My code seems to be working fine, however when I roll D6's the Max\Min ratio is in the 1.004... range but with D100's it's in the 1.05... range. Considering my dataset is only about a million rolls, is this ok or is the pRNG nature of random affecting the results? Or am I just being an idiot and overthinking it and it's due to D100s simply having a larger range of values than a D6?

Edit: Max/Min ratio is the frequency of the most common result divided by the frequency of the least common result. For a perfectly fair dice this should be 1.

from math import ceil, log2
from random import getrandbits

def wasteful_die(dice_size: int):
    #Generate minumum binary number greater than or equal to dice_size number of random bits
    bits = getrandbits(ceil(log2(dice_size)))

    #If bits is a valid number (i.e. its not greater than dice_size), yeild
    if bits < dice_size:
        yield 1 + bits


def generate_rolls(dice_size: int, number_of_rolls: int) -> list:
    #Store the results
    list_of_numbers = []

    #Command line activity indicator
    print('Rolling '+f'{number_of_rolls:,}'+' D'+str(dice_size)+'s',end='',flush=True)
    activityIndicator = 0

    #As this is a wasteful algorithm, keep rolling until you have the desired number of valid rolls.
    while len(list_of_numbers) < number_of_rolls:
        #Print a period every 1000 attempts
        if activityIndicator % 1000 == 0:
            print('.',end='',flush=True)

        #Build up the list of rolls with valid rolls.
        for value in wasteful_die(dice_size):
            list_of_numbers.append(value)
        activityIndicator+=1
    print(' ',flush=True)

    #Use list slice just in case something wrong.
    return list_of_numbers[0:number_of_rolls]

#Rolls one million, fourty eight thousand, five hundred and seventy six D6s
print(generate_rolls(6, 1048576), file=open("RollsD6.txt", "w"))

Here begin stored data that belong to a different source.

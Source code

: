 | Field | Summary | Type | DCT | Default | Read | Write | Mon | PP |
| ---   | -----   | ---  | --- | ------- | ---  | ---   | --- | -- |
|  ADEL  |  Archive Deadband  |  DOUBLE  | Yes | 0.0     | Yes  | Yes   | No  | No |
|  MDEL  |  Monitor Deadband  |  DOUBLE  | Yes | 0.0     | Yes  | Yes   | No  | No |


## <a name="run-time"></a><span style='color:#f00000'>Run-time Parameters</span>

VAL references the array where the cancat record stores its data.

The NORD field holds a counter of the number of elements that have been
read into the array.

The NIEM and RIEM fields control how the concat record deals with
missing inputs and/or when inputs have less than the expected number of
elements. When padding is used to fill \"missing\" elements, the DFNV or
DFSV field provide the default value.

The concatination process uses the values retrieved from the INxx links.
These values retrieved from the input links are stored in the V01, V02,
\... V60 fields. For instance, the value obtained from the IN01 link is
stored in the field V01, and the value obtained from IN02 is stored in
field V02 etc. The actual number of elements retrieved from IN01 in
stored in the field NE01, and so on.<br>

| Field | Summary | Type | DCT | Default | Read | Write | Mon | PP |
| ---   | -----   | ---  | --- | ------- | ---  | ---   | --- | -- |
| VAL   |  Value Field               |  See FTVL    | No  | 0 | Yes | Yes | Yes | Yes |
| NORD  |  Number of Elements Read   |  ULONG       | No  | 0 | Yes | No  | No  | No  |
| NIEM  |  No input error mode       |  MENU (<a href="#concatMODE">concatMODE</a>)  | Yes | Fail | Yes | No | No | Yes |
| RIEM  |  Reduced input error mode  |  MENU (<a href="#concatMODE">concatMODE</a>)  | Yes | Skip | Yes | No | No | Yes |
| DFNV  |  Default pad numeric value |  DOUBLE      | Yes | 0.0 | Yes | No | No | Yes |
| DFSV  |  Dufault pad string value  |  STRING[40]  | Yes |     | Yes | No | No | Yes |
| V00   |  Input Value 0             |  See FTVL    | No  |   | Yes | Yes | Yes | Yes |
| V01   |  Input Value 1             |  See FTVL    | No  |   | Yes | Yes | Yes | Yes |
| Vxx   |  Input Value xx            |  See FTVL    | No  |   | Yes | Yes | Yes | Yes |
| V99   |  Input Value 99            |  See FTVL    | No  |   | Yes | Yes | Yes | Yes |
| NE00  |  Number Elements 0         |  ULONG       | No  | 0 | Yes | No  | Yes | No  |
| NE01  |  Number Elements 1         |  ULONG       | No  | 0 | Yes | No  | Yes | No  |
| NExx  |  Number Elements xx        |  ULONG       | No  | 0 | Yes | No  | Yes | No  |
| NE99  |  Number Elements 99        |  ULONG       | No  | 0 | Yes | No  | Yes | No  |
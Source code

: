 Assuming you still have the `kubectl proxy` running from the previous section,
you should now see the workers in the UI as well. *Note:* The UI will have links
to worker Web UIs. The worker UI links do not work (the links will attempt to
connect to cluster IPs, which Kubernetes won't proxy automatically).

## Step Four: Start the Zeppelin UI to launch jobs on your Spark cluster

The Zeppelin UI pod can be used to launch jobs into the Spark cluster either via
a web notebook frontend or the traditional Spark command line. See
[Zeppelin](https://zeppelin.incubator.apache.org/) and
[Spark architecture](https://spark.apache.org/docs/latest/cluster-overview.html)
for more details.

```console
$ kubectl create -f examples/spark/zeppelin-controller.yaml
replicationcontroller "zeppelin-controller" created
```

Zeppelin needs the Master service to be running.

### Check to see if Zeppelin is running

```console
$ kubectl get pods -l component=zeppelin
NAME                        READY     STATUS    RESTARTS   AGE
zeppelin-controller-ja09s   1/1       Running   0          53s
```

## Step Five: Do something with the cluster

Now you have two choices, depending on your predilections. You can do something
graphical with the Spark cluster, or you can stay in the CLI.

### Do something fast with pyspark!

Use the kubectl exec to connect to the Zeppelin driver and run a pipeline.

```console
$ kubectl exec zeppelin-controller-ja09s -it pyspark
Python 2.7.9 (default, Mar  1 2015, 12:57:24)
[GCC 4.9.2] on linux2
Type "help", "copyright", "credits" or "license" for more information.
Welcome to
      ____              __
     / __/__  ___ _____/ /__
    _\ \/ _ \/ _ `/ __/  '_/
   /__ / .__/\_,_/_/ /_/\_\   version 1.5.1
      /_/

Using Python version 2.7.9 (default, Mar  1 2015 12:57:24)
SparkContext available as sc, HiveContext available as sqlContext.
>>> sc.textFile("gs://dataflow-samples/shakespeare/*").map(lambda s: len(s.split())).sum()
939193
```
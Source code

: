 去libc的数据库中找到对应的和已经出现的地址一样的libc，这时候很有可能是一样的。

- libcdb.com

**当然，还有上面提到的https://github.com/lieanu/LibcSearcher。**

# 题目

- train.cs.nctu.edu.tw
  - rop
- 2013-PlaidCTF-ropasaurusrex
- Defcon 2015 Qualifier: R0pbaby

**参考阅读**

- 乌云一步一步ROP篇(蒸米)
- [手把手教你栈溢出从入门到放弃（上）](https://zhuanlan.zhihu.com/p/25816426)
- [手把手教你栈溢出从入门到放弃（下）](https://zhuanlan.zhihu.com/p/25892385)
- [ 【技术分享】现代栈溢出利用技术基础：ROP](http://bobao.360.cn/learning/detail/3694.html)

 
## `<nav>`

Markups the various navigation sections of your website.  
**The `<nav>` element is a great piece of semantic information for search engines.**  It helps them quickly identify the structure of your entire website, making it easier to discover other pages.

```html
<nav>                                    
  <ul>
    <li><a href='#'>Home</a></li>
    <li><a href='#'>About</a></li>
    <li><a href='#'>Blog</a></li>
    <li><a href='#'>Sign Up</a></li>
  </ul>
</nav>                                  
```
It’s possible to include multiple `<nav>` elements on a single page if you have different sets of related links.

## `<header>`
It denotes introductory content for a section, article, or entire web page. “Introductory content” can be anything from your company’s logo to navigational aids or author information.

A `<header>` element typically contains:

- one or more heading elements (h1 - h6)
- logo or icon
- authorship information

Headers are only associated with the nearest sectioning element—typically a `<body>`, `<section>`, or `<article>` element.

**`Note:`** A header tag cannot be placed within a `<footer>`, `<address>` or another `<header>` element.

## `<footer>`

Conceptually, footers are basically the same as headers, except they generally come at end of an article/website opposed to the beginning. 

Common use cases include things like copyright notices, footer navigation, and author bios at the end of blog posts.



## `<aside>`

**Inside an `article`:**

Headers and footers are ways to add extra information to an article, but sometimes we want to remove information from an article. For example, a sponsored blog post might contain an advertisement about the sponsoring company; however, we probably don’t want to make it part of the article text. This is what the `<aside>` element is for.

#Rolls one million, fourty eight thousand, five hundred and seventy six D100
print(generate_rolls(100, 1048576), file=open("RollsD100.txt", "w"))

Answer 1

Your final statement is incorrect: for a perfectly fair douse (never say die :-) ), the ratio should tend to 1.0, but should rarely land directly on that value for large numbers of rolls. To hit 1.0 regularly requires the die to know the history of previous rolls, which violates the fairness principles.

A variation of 0.4% for a D6 is reasonable over 10^6 rolls, as is 0.5% for a D100. As you surmised, this is because the D100 has many more "buckets" (different values).

The D6 will average 10^6/6, or nearly 170K expected instances per "bucket". A D100 has only 10K expected instances per bucket: somewhat less room for the Law of Central Tendency to influence the numbers. Having a 50:4 difference in a single test run is well within expectations.

I suggest that you try running a chi-squared test, rather than a simple max/min metric.